Evaluation of compound‐specific data rests increasingly on classification methods and multivariate statistical approaches that are not yet widely applied in archaeology. Ecologists typically use these methods to emphasize variation and highlight strong patterns in multivariate isotopic datasets by either applying principal component analysis (PCA) or linear discriminant function analysis (LDA). While both methods are linear transformation techniques, PCA treats all data unsupervised to maximize variance among individual samples. In contrast, LDA is a supervised approach that maximizes variance among predefined groups but minimizes the variance within these groups. Hence, LDA should only be applied when additional data or observations (e.g. marine vs terrestrial) support an a priori classification. With PCA, one has to assess whether isotope baseline information should be factored out. In that case, center the isotope value of each compound to the mean isotope values across all compounds for each sample.

Regardless of the chosen statistical method, a central goal is to reduce the number of dimensions and identify the most informative variables. For linear transformation techniques such as PCA and LDA, we recommend reporting the significant differences between classes by employing MANOVA analyses or similar. In LDA, we suggest using leave‐one‐out cross‐validation to predict the probability of class membership of training data samples. To enhance transparency, it is good practice to report the statistical results either by describing the main outcome in the text or by including the statistical output in the supplementary information. Care should be taken in applying multivariate statistics when the number of variables considered is large relative to the number of samples. For discriminant analysis we recommend, as per Carter,76 that the total number of observations must be significantly greater than the number of independent variables (>5:1), and that the number of observations in the smallest group must be greater than the number of independent variables.

CONCLUSIONS

This review is not meant as a criticism directed towards any particular group of researchers, and indeed the authors have certainly been guilty of some of the above‐listed failings at some point. In the interest of best scientific practice, we have attempted to summarize the basic requirements of terminology, sampling, measurement, reporting, display, and analysis in the presentation and publication of isotope data. Much of this is dictated by IUPAC10 and influential members within geochemistry, mass spectrometry, and archaeological science itself, have leveled similar criticisms. However, as an increasing number of students and researchers from different academic backgrounds enter archaeological science it is beneficial to circulate these widely within an archaeology‐focused format that is as accessible as possible to this readership (including by making this article Open Access).

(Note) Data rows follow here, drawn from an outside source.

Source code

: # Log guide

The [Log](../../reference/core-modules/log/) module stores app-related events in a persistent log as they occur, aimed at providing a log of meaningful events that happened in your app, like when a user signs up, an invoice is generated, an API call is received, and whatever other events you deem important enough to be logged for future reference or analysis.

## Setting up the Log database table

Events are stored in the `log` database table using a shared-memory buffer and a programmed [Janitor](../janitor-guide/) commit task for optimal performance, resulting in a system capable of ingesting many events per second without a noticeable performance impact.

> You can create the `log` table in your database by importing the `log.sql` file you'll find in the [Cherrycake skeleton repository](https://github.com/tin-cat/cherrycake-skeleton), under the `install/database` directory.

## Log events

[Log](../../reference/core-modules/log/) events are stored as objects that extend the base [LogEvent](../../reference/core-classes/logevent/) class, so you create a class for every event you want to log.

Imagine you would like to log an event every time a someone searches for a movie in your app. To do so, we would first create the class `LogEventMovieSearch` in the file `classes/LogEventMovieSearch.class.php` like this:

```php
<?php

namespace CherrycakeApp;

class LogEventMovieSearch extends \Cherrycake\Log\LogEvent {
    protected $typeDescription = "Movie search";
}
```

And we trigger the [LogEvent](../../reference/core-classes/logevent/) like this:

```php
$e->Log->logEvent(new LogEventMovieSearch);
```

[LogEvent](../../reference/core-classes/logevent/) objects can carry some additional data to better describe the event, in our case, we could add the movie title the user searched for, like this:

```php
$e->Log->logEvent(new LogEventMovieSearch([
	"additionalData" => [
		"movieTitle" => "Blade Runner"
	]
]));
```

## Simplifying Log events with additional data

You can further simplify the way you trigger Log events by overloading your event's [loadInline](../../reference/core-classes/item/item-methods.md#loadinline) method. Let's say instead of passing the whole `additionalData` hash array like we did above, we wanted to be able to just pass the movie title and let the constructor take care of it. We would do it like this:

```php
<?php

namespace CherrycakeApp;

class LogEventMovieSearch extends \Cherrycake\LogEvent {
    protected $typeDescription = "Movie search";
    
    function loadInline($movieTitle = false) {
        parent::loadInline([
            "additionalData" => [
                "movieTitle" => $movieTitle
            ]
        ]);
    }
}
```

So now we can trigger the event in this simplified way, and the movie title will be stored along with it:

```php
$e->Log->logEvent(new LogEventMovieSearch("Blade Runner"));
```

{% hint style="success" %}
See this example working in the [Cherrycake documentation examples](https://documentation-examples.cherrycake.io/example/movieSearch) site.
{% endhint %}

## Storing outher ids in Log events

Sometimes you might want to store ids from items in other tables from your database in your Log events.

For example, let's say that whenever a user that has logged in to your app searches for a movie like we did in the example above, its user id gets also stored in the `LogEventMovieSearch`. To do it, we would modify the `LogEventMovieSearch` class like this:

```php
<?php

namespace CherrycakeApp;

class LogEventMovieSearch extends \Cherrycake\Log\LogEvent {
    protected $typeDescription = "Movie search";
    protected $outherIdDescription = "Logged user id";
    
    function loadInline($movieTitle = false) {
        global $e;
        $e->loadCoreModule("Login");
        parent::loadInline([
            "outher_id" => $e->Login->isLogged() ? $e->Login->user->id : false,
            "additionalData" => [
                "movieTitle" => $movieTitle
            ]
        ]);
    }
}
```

We have focused on bulk stable carbon and nitrogen isotope analysis of organics; bulk stable carbon and oxygen isotope analysis of carbonates; and single‐compound stable carbon and nitrogen isotope analysis on amino acids in collagen and keratin; and single‐compound stable carbon and hydrogen isotope analysis on fatty acids. However, with developments in archaeological science applications, the same principles of terminology, sampling, calibration, quality assurance and control, graphical representation, and statistical analysis will apply to the currently rarer, or more experimental, applications of bulk organic sulfur, hydrogen, and oxygen stable isotope analyses and stable hydrogen analysis of amino acids.

We request that reviewers agreeing to evaluate publications involving isotope analysis familiarize themselves with these requirements, making the appropriate critique and suggestions where necessary, so as to raise the standard of science, data production, and data availability in this ever‐expanding and advancing field.